» **What the task asks**
In the material below, how many lines contain "tool"? Answer with the number alone.

+++

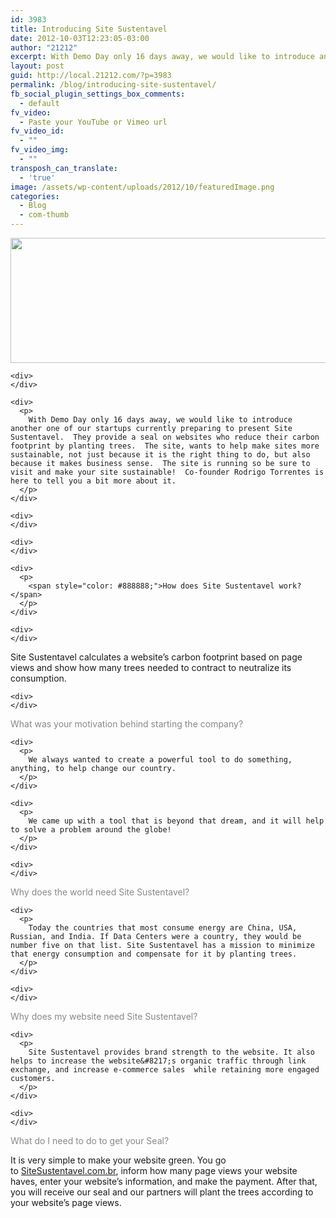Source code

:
 ```yaml
---
id: 3983
title: Introducing Site Sustentavel
date: 2012-10-03T12:23:05-03:00
author: "21212"
excerpt: With Demo Day only 16 days away, we would like to introduce another one of our startups currently preparing to present Site Sustentavel.
layout: post
guid: http://local.21212.com/?p=3983
permalink: /blog/introducing-site-sustentavel/
fb_social_plugin_settings_box_comments:
  - default
fv_video:
  - Paste your YouTube or Vimeo url
fv_video_id:
  - ""
fv_video_img:
  - ""
transposh_can_translate:
  - 'true'
image: /assets/wp-content/uploads/2012/10/featuredImage.png
categories:
  - Blog
  - com-thumb
---
```

<div>
  <div>
    <div>
      <p>
        <a href="http://local.21212.com/assets/wp-content/uploads/2012/10/postBanner.png"><img class="alignnone size-full wp-image-3992" title="postBanner" src="{{ site.url }}/assets/wp-content/uploads/2012/10/postBanner.png" alt="" width="540" height="200" srcset="{{ site.url }}/assets/wp-content/uploads/2012/10/postBanner.png 540w, {{ site.url }}/assets/wp-content/uploads/2012/10/postBanner-300x111.png 300w" sizes="(max-width: 540px) 100vw, 540px" /></a>
      </p>
    </div>

    <div>
    </div>

    <div>
      <p>
        With Demo Day only 16 days away, we would like to introduce another one of our startups currently preparing to present Site Sustentavel.  They provide a seal on websites who reduce their carbon footprint by planting trees.  The site, wants to help make sites more sustainable, not just because it is the right thing to do, but also because it makes business sense.  The site is running so be sure to visit and make your site sustainable!  Co-founder Rodrigo Torrentes is here to tell you a bit more about it.
      </p>
    </div>

    <div>
    </div>

    <div>
    </div>

    <div>
      <p>
        <span style="color: #888888;">How does Site Sustentavel work?</span>
      </p>
    </div>

    <div>
    </div>
  </div>

  <div>
    <div>
      <p>
        Site Sustentavel calculates a website&#8217;s carbon footprint based on page views and show how many trees needed to contract to neutralize its consumption.
      </p>
    </div>

    <div>
    </div>
  </div>

  <div>
    <div>
      <p>
        <span style="color: #888888;">What was your motivation behind starting the company?</span>
      </p>
    </div>
  </div>

  <div>
    <div>
    </div>

    <div>
      <p>
        We always wanted to create a powerful tool to do something, anything, to help change our country.
      </p>
    </div>

    <div>
      <p>
        We came up with a tool that is beyond that dream, and it will help to solve a problem around the globe!
      </p>
    </div>

    <div>
    </div>
  </div>

  <div>
    <div>
      <p>
        <span style="color: #888888;">Why does the world need Site Sustentavel?</span>
      </p>
    </div>
  </div>

  <div>
    <div>
    </div>

    <div>
      <p>
        Today the countries that most consume energy are China, USA, Russian, and India. If Data Centers were a country, they would be number five on that list. Site Sustentavel has a mission to minimize that energy consumption and compensate for it by planting trees.
      </p>
    </div>

    <div>
    </div>
  </div>

  <div>
    <div>
      <p>
        <span style="color: #888888;">Why does my website need Site Sustentavel?</span>
      </p>
    </div>
  </div>

  <div>
    <div>
    </div>

    <div>
      <p>
        Site Sustentavel provides brand strength to the website. It also helps to increase the website&#8217;s organic traffic through link exchange, and increase e-commerce sales  while retaining more engaged customers.
      </p>
    </div>

    <div>
    </div>
  </div>

  <div>
    <div>
      <p>
        <span style="color: #888888;">What do I need to do to get your Seal?</span>
      </p>
    </div>
  </div>
</div>

<div>
  <div>
  </div>

  <div>
    <p>
      It is very simple to make your website green. You go to <a href="http://sitesustentavel.com.br/" target="_blank">SiteSustentavel.com.br</a>, inform how many page views your website haves, enter your website&#8217;s information, and make the payment. After that, you will receive our seal and our partners will plant the trees according to your website&#8217;s page views.
    </p>
  </div>

  <div>
  </div>
</div>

+++

» **Completed exercise**
2